[파이썬] requests-html `render()` 메서드

06 Sep 2023

requests-html

In the world of web scraping, it’s common to encounter websites that heavily rely on JavaScript to dynamically load content. Traditionally, static web scraping libraries like requests and BeautifulSoup struggle to handle such websites. However, with the advent of the requests-html library, dynamically loading web pages has become much easier.

One of the key features of requests-html is its render() method, which uses a headless browser under the hood to execute JavaScript and render the web page in its final state. This allows you to scrape content from websites that heavily manipulate the DOM using JavaScript.

Installation

Before we dive into using the render() method, let’s ensure we have requests-html installed. Run the following command:

pip install requests-html

Basic Usage

Using the render() method is straightforward. Here’s an example of how to scrape dynamically loaded content from a web page:

from requests_html import HTMLSession

url = 'https://www.example.com'
session = HTMLSession()
response = session.get(url)
response.html.render()

# Now you can access the rendered HTML
html = response.html.html

In the above code, we first create an HTMLSession object and make a GET request to the desired URL. Then, we call the render() method on the response.html object. This triggers the JavaScript execution, ensuring that the web page is fully loaded. Finally, we can access the rendered HTML by accessing the response.html.html attribute.
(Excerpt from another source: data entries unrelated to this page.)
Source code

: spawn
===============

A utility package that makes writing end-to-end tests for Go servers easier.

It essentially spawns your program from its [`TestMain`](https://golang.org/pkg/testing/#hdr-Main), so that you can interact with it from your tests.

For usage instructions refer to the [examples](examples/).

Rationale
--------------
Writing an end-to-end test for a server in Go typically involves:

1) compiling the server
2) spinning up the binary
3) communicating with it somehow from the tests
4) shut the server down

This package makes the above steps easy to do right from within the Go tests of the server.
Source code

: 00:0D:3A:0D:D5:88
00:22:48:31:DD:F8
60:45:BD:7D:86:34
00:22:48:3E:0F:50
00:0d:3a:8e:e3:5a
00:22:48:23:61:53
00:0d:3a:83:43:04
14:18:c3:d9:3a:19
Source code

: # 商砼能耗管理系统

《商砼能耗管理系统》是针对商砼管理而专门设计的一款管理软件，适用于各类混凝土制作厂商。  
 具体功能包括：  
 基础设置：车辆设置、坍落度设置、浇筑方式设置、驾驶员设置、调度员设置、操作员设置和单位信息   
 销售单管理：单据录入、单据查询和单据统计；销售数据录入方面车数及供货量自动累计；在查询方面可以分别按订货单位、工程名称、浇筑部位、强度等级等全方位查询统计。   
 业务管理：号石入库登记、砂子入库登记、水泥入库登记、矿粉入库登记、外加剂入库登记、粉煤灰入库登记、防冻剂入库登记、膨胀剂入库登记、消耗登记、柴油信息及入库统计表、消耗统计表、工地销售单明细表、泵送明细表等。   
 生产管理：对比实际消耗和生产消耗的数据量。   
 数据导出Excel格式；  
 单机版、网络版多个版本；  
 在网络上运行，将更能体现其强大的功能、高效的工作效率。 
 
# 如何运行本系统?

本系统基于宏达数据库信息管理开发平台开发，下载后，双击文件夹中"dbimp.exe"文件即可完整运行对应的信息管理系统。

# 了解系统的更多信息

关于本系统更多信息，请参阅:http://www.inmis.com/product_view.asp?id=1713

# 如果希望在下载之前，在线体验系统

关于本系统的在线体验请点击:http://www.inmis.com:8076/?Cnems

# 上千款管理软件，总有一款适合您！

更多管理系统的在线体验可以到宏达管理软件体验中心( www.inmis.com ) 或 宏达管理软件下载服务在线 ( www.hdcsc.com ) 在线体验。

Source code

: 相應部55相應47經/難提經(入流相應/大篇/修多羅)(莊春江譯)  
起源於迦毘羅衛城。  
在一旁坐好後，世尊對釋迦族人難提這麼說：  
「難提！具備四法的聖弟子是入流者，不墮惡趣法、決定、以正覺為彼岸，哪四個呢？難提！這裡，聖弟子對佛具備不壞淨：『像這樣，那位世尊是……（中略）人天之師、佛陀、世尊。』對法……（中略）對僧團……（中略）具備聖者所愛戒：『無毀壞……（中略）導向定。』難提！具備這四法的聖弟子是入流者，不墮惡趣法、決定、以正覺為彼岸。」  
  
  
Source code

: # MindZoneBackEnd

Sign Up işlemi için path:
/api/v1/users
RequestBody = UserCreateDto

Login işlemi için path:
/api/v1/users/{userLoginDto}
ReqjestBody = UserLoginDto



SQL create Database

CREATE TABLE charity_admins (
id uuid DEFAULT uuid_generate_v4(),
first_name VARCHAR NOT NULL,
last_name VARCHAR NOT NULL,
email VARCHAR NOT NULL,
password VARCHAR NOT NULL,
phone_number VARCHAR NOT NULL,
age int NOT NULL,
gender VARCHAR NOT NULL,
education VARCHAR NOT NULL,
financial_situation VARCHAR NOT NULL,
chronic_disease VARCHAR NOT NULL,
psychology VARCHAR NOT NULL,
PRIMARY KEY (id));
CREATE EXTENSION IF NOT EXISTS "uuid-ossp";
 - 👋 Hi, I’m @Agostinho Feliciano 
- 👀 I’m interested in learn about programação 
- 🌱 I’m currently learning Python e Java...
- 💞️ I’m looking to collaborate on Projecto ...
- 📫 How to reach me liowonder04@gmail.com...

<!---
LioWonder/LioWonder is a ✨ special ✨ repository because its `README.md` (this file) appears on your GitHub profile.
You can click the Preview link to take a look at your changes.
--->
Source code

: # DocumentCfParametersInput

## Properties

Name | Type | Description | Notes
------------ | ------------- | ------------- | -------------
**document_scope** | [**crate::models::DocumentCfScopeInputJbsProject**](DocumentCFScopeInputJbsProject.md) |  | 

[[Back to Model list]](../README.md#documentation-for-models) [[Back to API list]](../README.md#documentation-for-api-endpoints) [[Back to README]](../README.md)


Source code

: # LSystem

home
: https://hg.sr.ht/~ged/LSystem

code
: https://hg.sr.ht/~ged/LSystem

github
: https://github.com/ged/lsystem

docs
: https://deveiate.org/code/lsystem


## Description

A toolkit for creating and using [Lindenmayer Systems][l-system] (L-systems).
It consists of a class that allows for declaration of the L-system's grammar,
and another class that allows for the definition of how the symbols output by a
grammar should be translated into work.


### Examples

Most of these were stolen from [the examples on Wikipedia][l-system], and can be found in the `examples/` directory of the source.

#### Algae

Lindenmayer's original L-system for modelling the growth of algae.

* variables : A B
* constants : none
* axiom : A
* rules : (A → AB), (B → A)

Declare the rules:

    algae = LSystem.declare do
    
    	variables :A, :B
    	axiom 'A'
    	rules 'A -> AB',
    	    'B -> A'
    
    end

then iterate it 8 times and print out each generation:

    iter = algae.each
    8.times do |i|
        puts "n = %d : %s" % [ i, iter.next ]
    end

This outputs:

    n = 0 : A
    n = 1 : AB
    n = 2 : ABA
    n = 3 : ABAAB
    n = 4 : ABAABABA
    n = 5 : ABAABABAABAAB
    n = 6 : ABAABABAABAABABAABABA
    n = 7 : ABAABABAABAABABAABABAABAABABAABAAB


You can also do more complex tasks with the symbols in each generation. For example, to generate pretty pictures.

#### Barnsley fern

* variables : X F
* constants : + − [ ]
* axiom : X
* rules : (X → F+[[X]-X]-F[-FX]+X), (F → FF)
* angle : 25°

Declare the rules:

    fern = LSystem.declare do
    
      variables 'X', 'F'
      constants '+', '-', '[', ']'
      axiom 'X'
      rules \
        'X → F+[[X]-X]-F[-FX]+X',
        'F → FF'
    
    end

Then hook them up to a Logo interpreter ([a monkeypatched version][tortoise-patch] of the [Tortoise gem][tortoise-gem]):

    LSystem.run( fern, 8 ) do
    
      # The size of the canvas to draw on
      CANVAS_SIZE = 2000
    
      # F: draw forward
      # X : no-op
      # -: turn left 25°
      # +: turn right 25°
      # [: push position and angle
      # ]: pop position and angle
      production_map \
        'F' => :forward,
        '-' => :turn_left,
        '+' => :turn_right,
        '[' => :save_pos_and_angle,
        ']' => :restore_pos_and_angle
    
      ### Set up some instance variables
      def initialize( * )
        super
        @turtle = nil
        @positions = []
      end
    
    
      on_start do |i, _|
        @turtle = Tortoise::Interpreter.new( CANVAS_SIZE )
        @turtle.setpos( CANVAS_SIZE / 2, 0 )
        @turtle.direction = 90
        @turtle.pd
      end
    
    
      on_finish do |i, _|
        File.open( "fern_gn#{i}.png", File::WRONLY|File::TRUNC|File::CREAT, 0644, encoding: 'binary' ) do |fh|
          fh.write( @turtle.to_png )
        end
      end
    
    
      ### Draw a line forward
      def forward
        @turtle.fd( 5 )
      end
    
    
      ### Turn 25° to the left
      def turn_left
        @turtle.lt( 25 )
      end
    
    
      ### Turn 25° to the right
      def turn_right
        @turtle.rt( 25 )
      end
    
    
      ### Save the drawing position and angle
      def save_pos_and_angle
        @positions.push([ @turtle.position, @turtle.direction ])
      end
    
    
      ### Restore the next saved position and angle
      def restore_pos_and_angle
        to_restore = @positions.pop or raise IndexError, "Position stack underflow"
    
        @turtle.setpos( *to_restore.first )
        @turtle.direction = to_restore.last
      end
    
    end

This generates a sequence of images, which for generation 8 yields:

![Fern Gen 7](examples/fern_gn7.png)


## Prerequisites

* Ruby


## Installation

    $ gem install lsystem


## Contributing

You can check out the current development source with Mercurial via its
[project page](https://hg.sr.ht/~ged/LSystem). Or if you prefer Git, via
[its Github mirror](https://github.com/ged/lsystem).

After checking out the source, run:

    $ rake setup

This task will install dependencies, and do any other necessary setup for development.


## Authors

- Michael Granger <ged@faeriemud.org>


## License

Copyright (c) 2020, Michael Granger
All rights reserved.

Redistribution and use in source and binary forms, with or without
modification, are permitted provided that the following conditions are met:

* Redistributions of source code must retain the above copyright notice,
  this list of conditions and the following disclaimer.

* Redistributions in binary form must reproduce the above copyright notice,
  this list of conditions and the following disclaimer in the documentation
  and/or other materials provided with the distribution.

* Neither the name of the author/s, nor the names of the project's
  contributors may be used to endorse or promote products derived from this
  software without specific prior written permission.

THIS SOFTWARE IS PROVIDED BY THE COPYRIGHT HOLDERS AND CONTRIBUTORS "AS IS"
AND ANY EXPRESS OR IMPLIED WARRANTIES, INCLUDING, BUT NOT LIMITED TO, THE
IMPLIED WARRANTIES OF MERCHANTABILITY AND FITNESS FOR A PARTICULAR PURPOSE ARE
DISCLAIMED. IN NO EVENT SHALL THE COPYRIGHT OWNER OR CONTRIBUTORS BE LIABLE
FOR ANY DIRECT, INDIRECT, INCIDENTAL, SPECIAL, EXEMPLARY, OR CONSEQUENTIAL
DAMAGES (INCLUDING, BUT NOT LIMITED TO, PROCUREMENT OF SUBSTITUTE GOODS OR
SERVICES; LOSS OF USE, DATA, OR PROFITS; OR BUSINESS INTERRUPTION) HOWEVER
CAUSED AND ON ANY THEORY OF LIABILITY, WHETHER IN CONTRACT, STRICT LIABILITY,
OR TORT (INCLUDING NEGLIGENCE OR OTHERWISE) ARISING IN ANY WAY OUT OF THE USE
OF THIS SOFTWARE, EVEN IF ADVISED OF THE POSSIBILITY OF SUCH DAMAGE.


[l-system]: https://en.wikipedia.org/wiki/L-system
Waiting for Dynamic Content

In some cases, the dynamic content on a web page might take a while to load. To ensure that you scrape the fully loaded page, you can use the render() method’s wait parameter. This allows you to specify a time to wait in seconds before extracting the rendered HTML.

from requests_html import HTMLSession

url = 'https://www.example.com'
session = HTMLSession()
response = session.get(url)
response.html.render(wait=5)  # Wait for 5 seconds

html = response.html.html

By setting wait=5, the render() method waits for 5 seconds before extracting the rendered HTML. Adjust the wait time according to the specific needs of the website you are scraping.

Additional Features

Apart from rendering and waiting for dynamic content, requests-html provides several other useful features:

CSS Selectors: You can use CSS selectors to easily extract elements from the rendered HTML. Check out the requests-html documentation for more information on how to utilize CSS selectors.
JavaScript Evaluation: If you need to execute custom JavaScript code on the rendered page, you can use the response.html.render(script='your_script.js') method. This allows you to interact with the rendered page programmatically.

With these features, requests-html makes scraping dynamically loaded web pages a breeze. It helps you overcome the limitations of traditional scraping libraries and enables you to gather valuable data from JavaScript-based websites.

Give requests-html a try in your next web scraping project, and experience the power of rendering dynamic web pages!